- **TASK PROMPT**
Your answer must be the lines of the entries below, exactly as written, from the first line through the line containing "### Somente gh-pages".

(DATA FOR PROCESSING begins)

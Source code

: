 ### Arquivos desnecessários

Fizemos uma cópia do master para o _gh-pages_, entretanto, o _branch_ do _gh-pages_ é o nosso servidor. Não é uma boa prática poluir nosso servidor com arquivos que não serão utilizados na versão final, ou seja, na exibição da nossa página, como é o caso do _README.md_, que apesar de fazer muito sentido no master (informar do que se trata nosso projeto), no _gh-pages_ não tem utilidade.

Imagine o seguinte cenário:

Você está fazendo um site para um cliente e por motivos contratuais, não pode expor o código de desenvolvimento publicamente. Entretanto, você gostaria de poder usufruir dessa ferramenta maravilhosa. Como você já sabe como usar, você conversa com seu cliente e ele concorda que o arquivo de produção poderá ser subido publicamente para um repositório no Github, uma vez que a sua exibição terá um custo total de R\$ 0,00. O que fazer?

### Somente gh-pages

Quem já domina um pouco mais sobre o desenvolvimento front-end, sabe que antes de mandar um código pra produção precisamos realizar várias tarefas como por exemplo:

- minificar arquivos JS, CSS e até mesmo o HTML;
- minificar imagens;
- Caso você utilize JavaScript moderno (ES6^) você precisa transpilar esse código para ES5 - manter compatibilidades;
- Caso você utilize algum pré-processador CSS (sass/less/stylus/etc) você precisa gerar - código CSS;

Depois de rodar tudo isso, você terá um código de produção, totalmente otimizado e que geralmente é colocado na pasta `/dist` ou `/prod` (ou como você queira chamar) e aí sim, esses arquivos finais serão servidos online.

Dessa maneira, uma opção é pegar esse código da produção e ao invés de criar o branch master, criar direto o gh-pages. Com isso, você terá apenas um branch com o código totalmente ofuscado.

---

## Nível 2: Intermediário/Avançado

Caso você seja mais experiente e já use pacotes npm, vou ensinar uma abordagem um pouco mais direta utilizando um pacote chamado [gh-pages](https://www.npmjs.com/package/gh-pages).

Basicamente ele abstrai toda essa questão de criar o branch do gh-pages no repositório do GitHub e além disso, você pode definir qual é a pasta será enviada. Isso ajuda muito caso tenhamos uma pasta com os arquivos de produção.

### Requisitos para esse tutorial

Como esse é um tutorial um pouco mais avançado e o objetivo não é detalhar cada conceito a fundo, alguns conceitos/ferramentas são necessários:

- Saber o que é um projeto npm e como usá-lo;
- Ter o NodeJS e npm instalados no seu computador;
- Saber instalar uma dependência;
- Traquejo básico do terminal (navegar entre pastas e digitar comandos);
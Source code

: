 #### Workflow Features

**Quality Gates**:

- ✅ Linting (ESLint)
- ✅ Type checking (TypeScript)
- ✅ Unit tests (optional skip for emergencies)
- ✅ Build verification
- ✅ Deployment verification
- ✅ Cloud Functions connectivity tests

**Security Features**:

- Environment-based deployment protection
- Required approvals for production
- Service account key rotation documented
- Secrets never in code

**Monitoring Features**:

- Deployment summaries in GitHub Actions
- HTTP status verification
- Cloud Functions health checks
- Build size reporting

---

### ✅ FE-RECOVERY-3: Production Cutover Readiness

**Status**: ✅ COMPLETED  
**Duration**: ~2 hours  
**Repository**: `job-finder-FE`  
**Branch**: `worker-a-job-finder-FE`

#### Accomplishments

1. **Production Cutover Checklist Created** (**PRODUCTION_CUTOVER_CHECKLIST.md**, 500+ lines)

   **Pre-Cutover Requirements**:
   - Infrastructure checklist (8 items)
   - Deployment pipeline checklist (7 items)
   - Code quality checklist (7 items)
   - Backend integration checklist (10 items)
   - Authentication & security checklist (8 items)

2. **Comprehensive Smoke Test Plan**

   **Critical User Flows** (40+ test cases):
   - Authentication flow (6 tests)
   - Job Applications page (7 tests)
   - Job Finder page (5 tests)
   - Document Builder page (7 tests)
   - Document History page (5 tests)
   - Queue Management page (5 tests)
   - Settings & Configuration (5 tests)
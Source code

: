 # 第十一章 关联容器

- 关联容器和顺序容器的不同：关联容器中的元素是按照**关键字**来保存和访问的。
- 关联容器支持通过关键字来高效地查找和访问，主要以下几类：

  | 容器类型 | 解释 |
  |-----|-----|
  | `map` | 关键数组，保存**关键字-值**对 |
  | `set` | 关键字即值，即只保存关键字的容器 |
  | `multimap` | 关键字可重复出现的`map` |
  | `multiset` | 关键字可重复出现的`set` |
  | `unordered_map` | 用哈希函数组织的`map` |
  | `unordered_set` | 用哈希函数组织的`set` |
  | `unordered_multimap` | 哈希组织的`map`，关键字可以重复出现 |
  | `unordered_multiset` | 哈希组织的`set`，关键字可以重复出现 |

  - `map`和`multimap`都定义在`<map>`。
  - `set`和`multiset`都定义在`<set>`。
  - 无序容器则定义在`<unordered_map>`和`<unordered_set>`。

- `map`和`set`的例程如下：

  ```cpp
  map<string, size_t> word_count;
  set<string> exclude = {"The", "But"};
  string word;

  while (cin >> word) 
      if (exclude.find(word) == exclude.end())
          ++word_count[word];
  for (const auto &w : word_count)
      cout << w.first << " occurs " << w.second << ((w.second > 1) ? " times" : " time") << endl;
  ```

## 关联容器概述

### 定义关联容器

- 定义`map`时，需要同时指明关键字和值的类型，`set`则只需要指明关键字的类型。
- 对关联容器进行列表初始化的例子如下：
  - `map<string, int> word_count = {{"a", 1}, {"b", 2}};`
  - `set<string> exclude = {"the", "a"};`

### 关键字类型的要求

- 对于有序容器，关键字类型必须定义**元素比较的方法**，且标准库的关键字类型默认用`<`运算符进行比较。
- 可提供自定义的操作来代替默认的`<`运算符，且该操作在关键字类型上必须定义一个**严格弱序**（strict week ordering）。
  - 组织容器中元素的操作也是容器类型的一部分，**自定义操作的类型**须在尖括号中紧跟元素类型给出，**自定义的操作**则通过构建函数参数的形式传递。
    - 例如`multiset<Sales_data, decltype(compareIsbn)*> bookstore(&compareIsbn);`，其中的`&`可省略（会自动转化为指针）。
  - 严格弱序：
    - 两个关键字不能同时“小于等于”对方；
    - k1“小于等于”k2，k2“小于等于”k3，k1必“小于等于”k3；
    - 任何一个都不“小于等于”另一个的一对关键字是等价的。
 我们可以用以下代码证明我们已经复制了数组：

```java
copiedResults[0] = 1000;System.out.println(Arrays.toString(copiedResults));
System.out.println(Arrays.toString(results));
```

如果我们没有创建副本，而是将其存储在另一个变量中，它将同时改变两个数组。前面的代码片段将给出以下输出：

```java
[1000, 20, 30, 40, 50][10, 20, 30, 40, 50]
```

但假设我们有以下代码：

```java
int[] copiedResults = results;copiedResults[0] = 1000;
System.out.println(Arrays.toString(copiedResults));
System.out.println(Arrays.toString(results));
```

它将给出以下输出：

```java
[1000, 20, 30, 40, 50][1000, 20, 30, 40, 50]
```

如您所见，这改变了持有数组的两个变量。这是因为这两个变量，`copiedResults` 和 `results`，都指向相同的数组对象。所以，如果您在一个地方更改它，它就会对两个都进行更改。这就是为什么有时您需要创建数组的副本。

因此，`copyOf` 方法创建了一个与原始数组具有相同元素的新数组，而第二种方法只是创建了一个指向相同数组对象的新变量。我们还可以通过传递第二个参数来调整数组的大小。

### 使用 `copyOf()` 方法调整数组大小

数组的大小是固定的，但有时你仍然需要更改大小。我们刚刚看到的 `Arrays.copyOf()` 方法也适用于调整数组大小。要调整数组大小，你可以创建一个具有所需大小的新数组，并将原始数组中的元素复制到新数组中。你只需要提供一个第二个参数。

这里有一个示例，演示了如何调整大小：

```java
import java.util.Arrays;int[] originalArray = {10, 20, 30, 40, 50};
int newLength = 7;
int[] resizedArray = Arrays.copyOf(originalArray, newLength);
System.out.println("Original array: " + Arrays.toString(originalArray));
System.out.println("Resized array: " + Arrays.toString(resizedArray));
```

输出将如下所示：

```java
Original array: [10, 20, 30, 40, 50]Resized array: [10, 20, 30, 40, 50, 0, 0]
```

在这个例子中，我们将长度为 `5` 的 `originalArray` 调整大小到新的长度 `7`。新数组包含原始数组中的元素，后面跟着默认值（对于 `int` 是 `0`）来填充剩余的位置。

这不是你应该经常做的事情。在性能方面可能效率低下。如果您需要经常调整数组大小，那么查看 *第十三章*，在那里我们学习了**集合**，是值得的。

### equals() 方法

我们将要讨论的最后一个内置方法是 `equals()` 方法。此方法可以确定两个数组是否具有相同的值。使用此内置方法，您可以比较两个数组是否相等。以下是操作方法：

(DATA FOR PROCESSING ends)

- **EXERCISE OUTPUT**
Source code

: ### Arquivos desnecessários

Fizemos uma cópia do master para o _gh-pages_, entretanto, o _branch_ do _gh-pages_ é o nosso servidor. Não é uma boa prática poluir nosso servidor com arquivos que não serão utilizados na versão final, ou seja, na exibição da nossa página, como é o caso do _README.md_, que apesar de fazer muito sentido no master (informar do que se trata nosso projeto), no _gh-pages_ não tem utilidade.

Imagine o seguinte cenário:

Você está fazendo um site para um cliente e por motivos contratuais, não pode expor o código de desenvolvimento publicamente. Entretanto, você gostaria de poder usufruir dessa ferramenta maravilhosa. Como você já sabe como usar, você conversa com seu cliente e ele concorda que o arquivo de produção poderá ser subido publicamente para um repositório no Github, uma vez que a sua exibição terá um custo total de R\$ 0,00. O que fazer?

### Somente gh-pages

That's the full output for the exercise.